At this point, it’s fair to say that Nick Stuccio isn’t easily impressed. As producing director of the Philadelphia Live Arts Festival, he’s spent the past 13 years curating an international showcase of contemporary arts, traveling the world for something new — which, luckily, he still always finds.
“When I go out, I’m looking for something I haven’t seen before. Something that is really striking, and a performance that is really kind of new and innovative,” says Stuccio of putting together the roster, which this year consists of 20 programs — not to mention the 188 that make up its wilder partner in crime, Philly Fringe (see below).
That’s not to say some of the material isn’t familiar. Nature Theater of Oklahoma’s “Romeo and Juliet” starts off with the classic star-crossed lovers, although it’s not clear how this one ends: All of the dialogue is culled from phone calls asking people to tell the story in their own jumbled, ill-informed words.
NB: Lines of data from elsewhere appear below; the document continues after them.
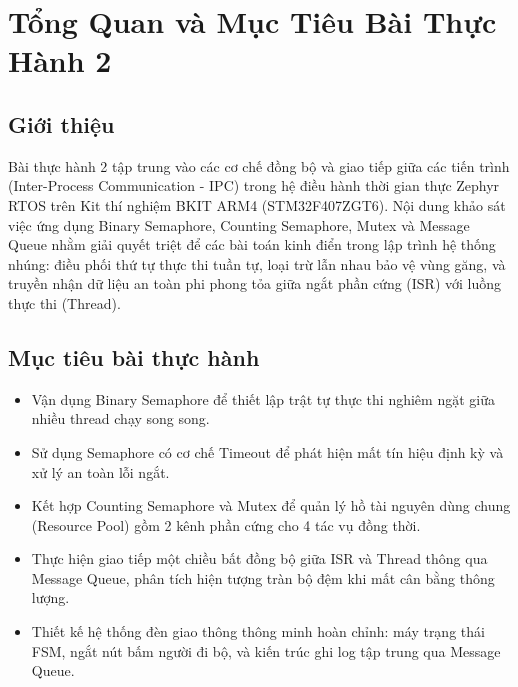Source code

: \section{Tổng Quan và Mục Tiêu Bài Thực Hành 2}

\subsection{Giới thiệu}
Bài thực hành 2 tập trung vào các cơ chế đồng bộ và giao tiếp giữa các tiến trình (Inter-Process Communication - IPC) trong hệ điều hành thời gian thực Zephyr RTOS trên Kit thí nghiệm BKIT ARM4 (STM32F407ZGT6). Nội dung khảo sát việc ứng dụng Binary Semaphore, Counting Semaphore, Mutex và Message Queue nhằm giải quyết triệt để các bài toán kinh điển trong lập trình hệ thống nhúng: điều phối thứ tự thực thi tuần tự, loại trừ lẫn nhau bảo vệ vùng găng, và truyền nhận dữ liệu an toàn phi phong tỏa giữa ngắt phần cứng (ISR) với luồng thực thi (Thread).

\subsection{Mục tiêu bài thực hành}
\begin{itemize}
    \item Vận dụng Binary Semaphore để thiết lập trật tự thực thi nghiêm ngặt giữa nhiều thread chạy song song.
    \item Sử dụng Semaphore có cơ chế Timeout để phát hiện mất tín hiệu định kỳ và xử lý an toàn lỗi ngắt.
    \item Kết hợp Counting Semaphore và Mutex để quản lý hồ tài nguyên dùng chung (Resource Pool) gồm 2 kênh phần cứng cho 4 tác vụ đồng thời.
    \item Thực hiện giao tiếp một chiều bất đồng bộ giữa ISR và Thread thông qua Message Queue, phân tích hiện tượng tràn bộ đệm khi mất cân bằng thông lượng.
    \item Thiết kế hệ thống đèn giao thông thông minh hoàn chỉnh: máy trạng thái FSM, ngắt nút bấm người đi bộ, và kiến trúc ghi log tập trung qua Message Queue.
\end{itemize}

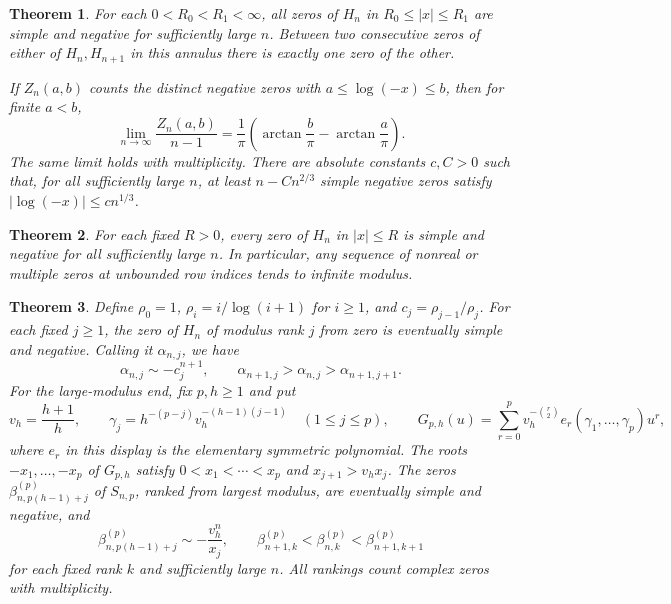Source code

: \documentclass[11pt]{article}
\newtheorem{theorem}{Theorem}
\begin{document}
\begin{theorem}\label{thm:bulk}
For each \(0<R_0<R_1<\infty\), all zeros of \(H_n\) in \(R_0\le |x|\le R_1\) are simple and negative for sufficiently large \(n\). Between two consecutive zeros of either of \(H_n,H_{n+1}\) in this annulus there is exactly one zero of the other.

If \(Z_n(a,b)\) counts the distinct negative zeros with \(a\le\log(-x)\le b\), then for finite \(a<b\),
\begin{equation}\label{eq:cauchy}
 \lim_{n\to\infty}\frac{Z_n(a,b)}{n-1}
 =\frac1\pi\left(\arctan\frac b\pi-\arctan\frac a\pi\right).
\end{equation}
The same limit holds with multiplicity. There are absolute constants \(c,C>0\) such that, for all sufficiently large \(n\), at least \(n-Cn^{2/3}\) simple negative zeros satisfy \(|\log(-x)|\le c n^{1/3}\).
\end{theorem}

\begin{theorem}\label{thm:disk}
For each fixed \(R>0\), every zero of \(H_n\) in \(|x|\le R\) is simple and negative for all sufficiently large \(n\). In particular, any sequence of nonreal or multiple zeros at unbounded row indices tends to infinite modulus.
\end{theorem}

\begin{theorem}\label{thm:extreme}
Define \(\rho_0=1\), \(\rho_i=i/\log(i+1)\) for \(i\ge1\), and \(c_j=\rho_{j-1}/\rho_j\). For each fixed \(j\ge1\), the zero of \(H_n\) of modulus rank \(j\) from zero is eventually simple and negative. Calling it \(\alpha_{n,j}\), we have
\begin{equation}\label{eq:right}
 \alpha_{n,j}\sim -c_j^{n+1},\qquad
 \alpha_{n+1,j}>\alpha_{n,j}>\alpha_{n+1,j+1}.
\end{equation}
For the large-modulus end, fix \(p,h\ge1\) and put
\[
 v_h=\frac{h+1}{h},\qquad
 \gamma_j=h^{-(p-j)}v_h^{-(h-1)(j-1)}\quad(1\le j\le p),\qquad
 G_{p,h}(u)=\sum_{r=0}^p v_h^{-\binom r2}e_r(\gamma_1,\ldots,\gamma_p)u^r,
\]
where \(e_r\) in this display is the elementary symmetric polynomial. The roots \(-x_1,\ldots,-x_p\) of \(G_{p,h}\) satisfy \(0<x_1<\cdots<x_p\) and \(x_{j+1}>v_hx_j\). The zeros \(\beta_{n,p(h-1)+j}^{(p)}\) of \(S_{n,p}\), ranked from largest modulus, are eventually simple and negative, and
\begin{equation}\label{eq:left}
 \beta_{n,p(h-1)+j}^{(p)}\sim-\frac{v_h^n}{x_j},\qquad
 \beta_{n+1,k}^{(p)}<\beta_{n,k}^{(p)}<\beta_{n+1,k+1}^{(p)}
\end{equation}
for each fixed rank \(k\) and sufficiently large \(n\). All rankings count complex zeros with multiplicity.
\end{theorem}
\end{document}
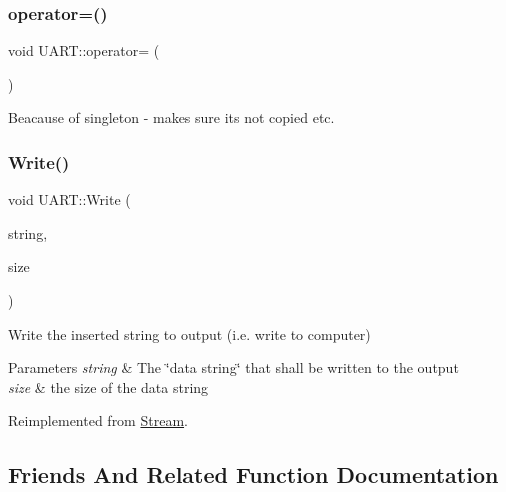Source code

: \subsubsection{\texorpdfstring{operator=()}{operator=()}}
{\footnotesize\ttfamily void U\+A\+R\+T\+::operator= (\begin{DoxyParamCaption}\item[{const \hyperlink{class_u_a_r_t}{U\+A\+RT} \&}]{ }\end{DoxyParamCaption})\hspace{0.3cm}{\ttfamily [delete]}}

Beacause of singleton -\/ makes sure its not copied etc. \hypertarget{class_u_a_r_t_a8bb77ca27b4e17d608d2743313625ac4}{}\label{class_u_a_r_t_a8bb77ca27b4e17d608d2743313625ac4} 
\subsubsection{\texorpdfstring{Write()}{Write()}}
{\footnotesize\ttfamily void U\+A\+R\+T\+::\+Write (\begin{DoxyParamCaption}\item[{uint8\+\_\+t $\ast$}]{string,  }\item[{uint16\+\_\+t}]{size }\end{DoxyParamCaption})\hspace{0.3cm}{\ttfamily [virtual]}}

Write the inserted string to output (i.\+e. write to computer) 
\begin{DoxyParams}{Parameters}
{\em string} & The \char`\"{}data string\char`\"{} that shall be written to the output \\
\hline
{\em size} & the size of the data string \\
\hline
\end{DoxyParams}


Reimplemented from \hyperlink{class_stream_a508be3423e4d99ab2757275fb723002a}{Stream}.



\subsection{Friends And Related Function Documentation}
\hypertarget{class_u_a_r_t_accc13d37cd82c841e387e1d5cf4d9a94}{}\label{class_u_a_r_t_accc13d37cd82c841e387e1d5cf4d9a94} 
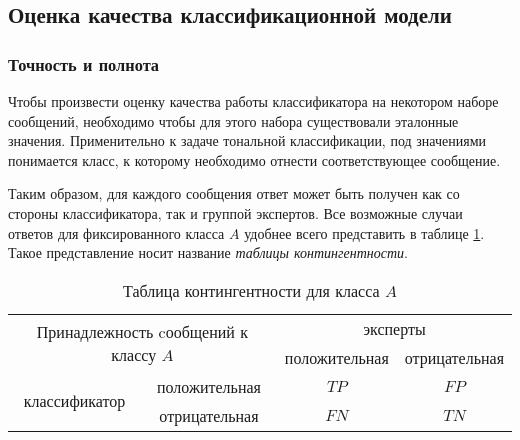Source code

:     \subsection{Оценка качества классификационной модели}

        \subsubsection{Точность и полнота}
    Чтобы произвести оценку качества работы классификатора на некотором наборе
    сообщений, необходимо чтобы для этого набора существовали эталонные
    значения. Применительно к задаче тональной классификации, под значениями
    понимается класс, к которому необходимо отнести соответствующее сообщение.

    Таким образом, для каждого сообщения ответ может быть получен как со стороны
    классификатора, так и группой экспертов. Все возможные случаи ответов
    для фиксированного класса $A$ удобнее всего представить в таблице
    \ref{table:contingent}. Такое представление носит название
    {\it таблицы контингентности}.

    \begin{table}[H]
        \centering
        \caption{Таблица контингентности для класса $A$}
        \label{table:contingent}
        \begin{tabular}{|c|c|c|c|}
            \hline
            \multicolumn{2}{|c|}{\multirow{2}{*}{Принадлежность cообщений к классу $A$}} &     \multicolumn{2}{c|}{эксперты}                     \\ \cline{3-4}
            \multicolumn{2}{|c|}{}                                              &   положительная             & отрицательная                           \\ \hline
            \multirow{2}{*}{классификатор}          & положительная             & {\cellcolor[HTML]{9AFF99} $TP$} & {\cellcolor[HTML]{FFCCC9} $FP$}     \\ \cline{2-4}
                                                    & отрицательная             & {\cellcolor[HTML]{FFCCC9} $FN$} & {\cellcolor[HTML]{9AFF99} $TN$}     \\ \hline
        \end{tabular}
     \end{table}

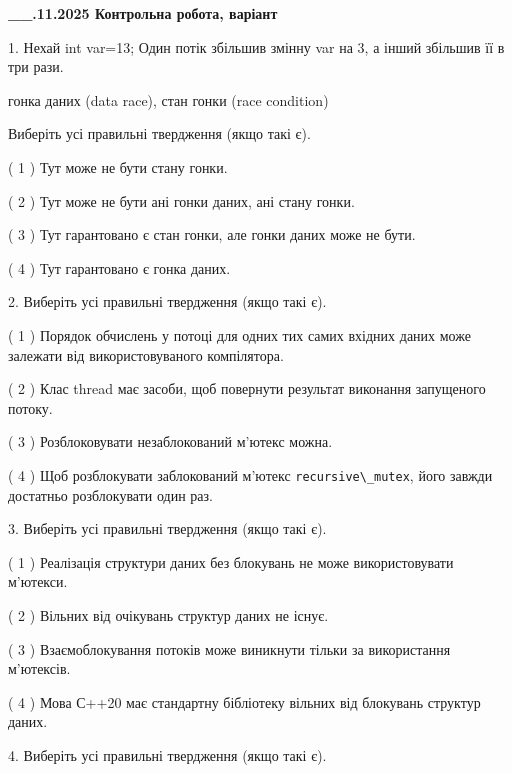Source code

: \documentclass[12pt, ukrainian]{article}
\def\code#1{\Verb!#1!}
\begin{document}
\newpage
\begin {large}

\textbf{\_\_.11.2025 Контрольна робота, варіант  }\par


{
1. Нехай int var=13; Один потік збільшив змінну var на 3, а інший збільшив її в три рази.

гонка даних (data race), стан гонки (race condition)

Виберіть усі правильні твердження (якщо такі є).\par
\vspace{2mm}
( 1 ) Тут може не бути стану гонки.%

( 2 ) Тут може не бути ані гонки даних, ані стану гонки.%

( 3 ) Тут гарантовано є стан гонки, але гонки даних може не бути.%

( 4 ) Тут гарантовано є гонка даних.%


2. Виберіть усі правильні твердження (якщо такі є).\par
\vspace{2mm}

( 1 ) Порядок обчислень у потоці для одних тих самих вхідних даних може залежати від використовуваного компілятора.%

( 2 ) Клас thread має засоби, щоб повернути результат виконання запущеного потоку.%

( 3 ) Розблоковувати незаблокований м’ютекс можна.%

( 4 ) Щоб розблокувати заблокований м’ютекс \code{recursive\_mutex}, його завжди достатньо розблокувати один раз.%


3. Виберіть усі правильні твердження (якщо такі є).\par
\vspace{2mm}

( 1 ) Реалізація структури даних без блокувань не може використовувати м’ютекси.%

( 2 ) Вільних від очікувань структур даних не існує.%

( 3 ) Взаємоблокування потоків може виникнути тільки за використання м’ютексів.%

( 4 ) Мова С++20 має стандартну бібліотеку вільних від блокувань структур даних.%


4. Виберіть усі правильні твердження (якщо такі є).\par
\vspace{2mm}

}
\end{large}
\end{document}
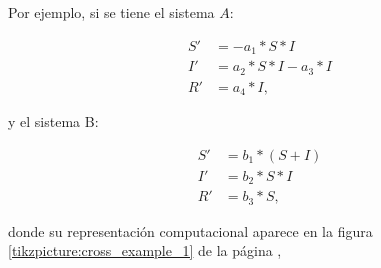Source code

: Por ejemplo, si se tiene el sistema $A$:

\begin{align*}
    S' & = - a_1 * S * I         \\
    I' & = a_2 * S * I - a_3 * I \\
    R' & = a_4 * I,
\end{align*}

y el sistema B:

\begin{align*}
    S' & = b_1 * (S + I) \\
    I' & = b_2 * S * I   \\
    R' & = b_3 * S,
\end{align*}

donde su representación computacional aparece en la figura \ref{tikzpicture:cross_example_1} de la página \pageref{tikzpicture:cross_example_1},

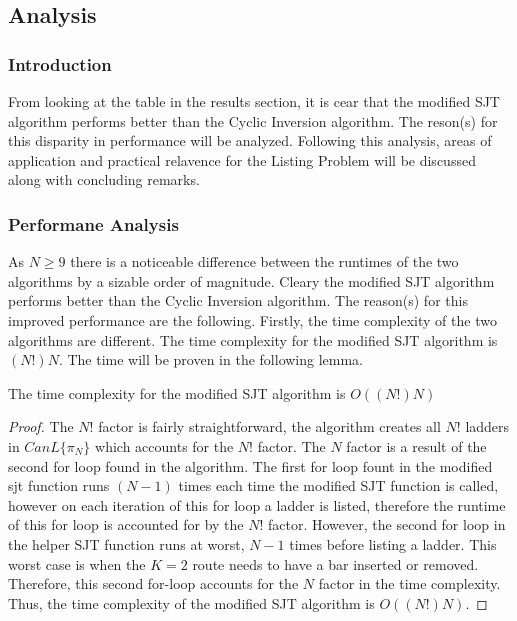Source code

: 
\subsection{Analysis}
    \subsubsection{Introduction}
    From looking at the table in the results section, it is cear that the modified SJT algorithm performs 
    better than the Cyclic Inversion algorithm. The reson(s) for this disparity in performance 
    will be analyzed. Following this analysis, areas of application and practical relavence for the Listing Problem 
    will be discussed along with concluding remarks.

\subsubsection{Performane Analysis}
    As $N \geq 9$ there is a noticeable difference between the runtimes of the two algorithms by a sizable order 
    of magnitude. Cleary the modified SJT algorithm performs better than the Cyclic Inversion algorithm. The reason(s) 
    for this improved performance are the following. Firstly, the time complexity of the two algorithms are different. 
    The time complexity for the modified SJT algorithm is $(N!)N$. The time will be proven in the following lemma.
    \begin{lemma}
        The time complexity for the modified SJT algorithm is $O((N!)N)$
    \end{lemma}
    \begin{proof}
        The $N!$ factor is fairly straightforward, the algorithm creates all $N!$ ladders in $CanL\{\pi_{N}\}$ which 
        accounts for the $N!$ factor. The $N$ factor is a result of the second for loop found in the algorithm. The first for loop 
        fount in the modified sjt function runs $(N-1)$ times each time the modified SJT function is called, however on each 
        iteration of this for loop a ladder is listed, therefore the runtime of this for loop is accounted for by the $N!$ factor. However, 
        the second for loop in the helper SJT function runs at worst, $N-1$ times before listing a ladder. This worst case 
        is when the $K=2$ route needs to have a bar inserted or removed. Therefore, this second for-loop accounts for the $N$ factor 
        in the time complexity. Thus, the time complexity of the modified SJT algorithm is $O((N!)N)$.
    \end{proof}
Another piece of required reading provides the text for Elevator Repair Service’s “The Sun Also Rises (The Select)” — but Hemingway wasn’t kind enough to supply the choreography.
But whether it’s experimental Chinese dance theater or the Bang on a Can Marathon, the shows do tend to create their own theme. “When you step back and see what the artists are saying, there’s often some interesting linkage,” says Stuccio. “We’re all concerned about the contemporary world that we live in.”